Is 2016 going to be a repeat of the 2000 election, with a member of the Bush family able to sail into the White House above a more popular member of the Clinton team by successfully hoodwinking the public into thinking he’s more moderate than he is? The chilling realization that Jeb Bush really could be the next president settled in over me this week with the news that he’s staking out the “moderate” position on same-sex marriage by sticking to the line that same-sex marriage should be a matter left up to the states. It’s a position that has troubling echoes of George W. Bush’s “compassionate conservatism” nonsense in the 2000 elections, a little bit of spin to convince voters you’re not one of those scary Bible-thumpers while continuing to be everything the scary Bible-thumpers could want out of a presidential contender.

“Leave it up to the states” is one of those lines that exists purely to push a hard-right agenda while pretending it’s actually a flexible, moderate agenda. This was true when Barry Goldwater argued that the basic human rights of black people should be determined on a state-by-state basis, and it continues to be true today.

For people who are still stuck on the idea that discrimination is somehow less offensive if conducted on a more local level, I recommend reading about the bigoted temper tantrum being thrown at the courthouses in many Florida counties in response to a court ruling that found Florida’s ban on same-sex marriage to be unconstitutional. In anticipation of this ruling, many courthouses in the state are refusing to marry anyone if they have to extend the service to gay people. “It was decided as a team, as an office, this would be what we do so that there wouldn’t be any discrimination,” Duval Clerk of Courts Ronnie Fussell told the Florida Times-Union. “The easiest way is to not do them at all.”

While the bigots in question are playing this off merely as a matter of “conscience,” it’s easy to see how this is a straight-up attempt not to excuse themselves from participating by preventing same-sex marriages altogether, but creating entire counties where the only authorities who can marry couples are religious authorities, most of whom—at least in rural, conservative areas—will also refuse to marry gay couples.

Conservatives can pull stunts like this, realizing most people aren’t going to take the time to look at the actual, real-world effects of these policies and instead will see them as moderate compromises on the issue of gay rights.

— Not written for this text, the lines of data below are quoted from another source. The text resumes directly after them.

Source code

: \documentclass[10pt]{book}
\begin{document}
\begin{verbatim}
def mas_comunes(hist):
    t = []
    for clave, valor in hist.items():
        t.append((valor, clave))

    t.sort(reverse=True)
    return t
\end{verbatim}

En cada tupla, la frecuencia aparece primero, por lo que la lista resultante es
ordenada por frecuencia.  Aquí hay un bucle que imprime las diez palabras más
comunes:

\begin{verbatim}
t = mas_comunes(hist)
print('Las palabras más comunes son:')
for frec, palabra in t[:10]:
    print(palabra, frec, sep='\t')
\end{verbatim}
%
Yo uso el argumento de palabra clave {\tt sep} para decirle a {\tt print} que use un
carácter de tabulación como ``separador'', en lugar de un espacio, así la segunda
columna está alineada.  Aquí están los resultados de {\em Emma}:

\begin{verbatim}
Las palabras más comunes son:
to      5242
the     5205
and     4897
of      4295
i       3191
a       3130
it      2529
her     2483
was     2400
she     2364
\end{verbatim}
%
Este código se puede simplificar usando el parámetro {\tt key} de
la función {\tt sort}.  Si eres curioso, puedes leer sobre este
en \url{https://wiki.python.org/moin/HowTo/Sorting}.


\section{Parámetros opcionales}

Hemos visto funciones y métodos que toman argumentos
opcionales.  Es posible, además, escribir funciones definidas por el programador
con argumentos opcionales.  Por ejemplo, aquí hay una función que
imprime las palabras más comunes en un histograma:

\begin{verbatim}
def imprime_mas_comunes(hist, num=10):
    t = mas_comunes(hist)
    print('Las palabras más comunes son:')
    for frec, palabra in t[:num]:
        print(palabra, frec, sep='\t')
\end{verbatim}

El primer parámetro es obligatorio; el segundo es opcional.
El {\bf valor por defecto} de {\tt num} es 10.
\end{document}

It’s becoming increasingly clear that Jeb Bush himself is a master of being a rightwing wolf in moderate sheep’s clothing, at least on the gay rights issue. In December, the New York Times reported on thousands of emails from his time as Florida governor that Bush released to them in response to a public records request. Bush’s ability to hoodwink mainstream media into believing he’s moderate is on full display in this one quote from writer Jonathan Martin:

He was less of a hard-liner, though, when a gay Floridian hoping to win a job in Mr. Bush’s administration gently asked if his sexual orientation would present a problem.
“On the other stuff, don’t ask, don’t tell is fine with me,” Mr. Bush responded, appropriating the terminology President Bill Clinton used regarding gays in the military. “What you do in your private life is your business. If it crosses over into the public policy realm, then that is another matter. If you are comfortable with that, then we can proceed.”

Martin may be convinced this is a gentle approach, but in reality, as the military experience showed, “don’t ask, don’t tell” is just a fancy new term for a very old concept, which is forcing gay people to be in the closet. There’s nothing new, enlightened, or moderate about pushing a double standard, where gay people are supposed to hide their identities and relationships in shameful silence while straight people get to wear wedding rings and put pictures of their spouses on their desks. It’s the same old hardline anti-gay approach, just done in a way that appears more tolerant without actually being more tolerant.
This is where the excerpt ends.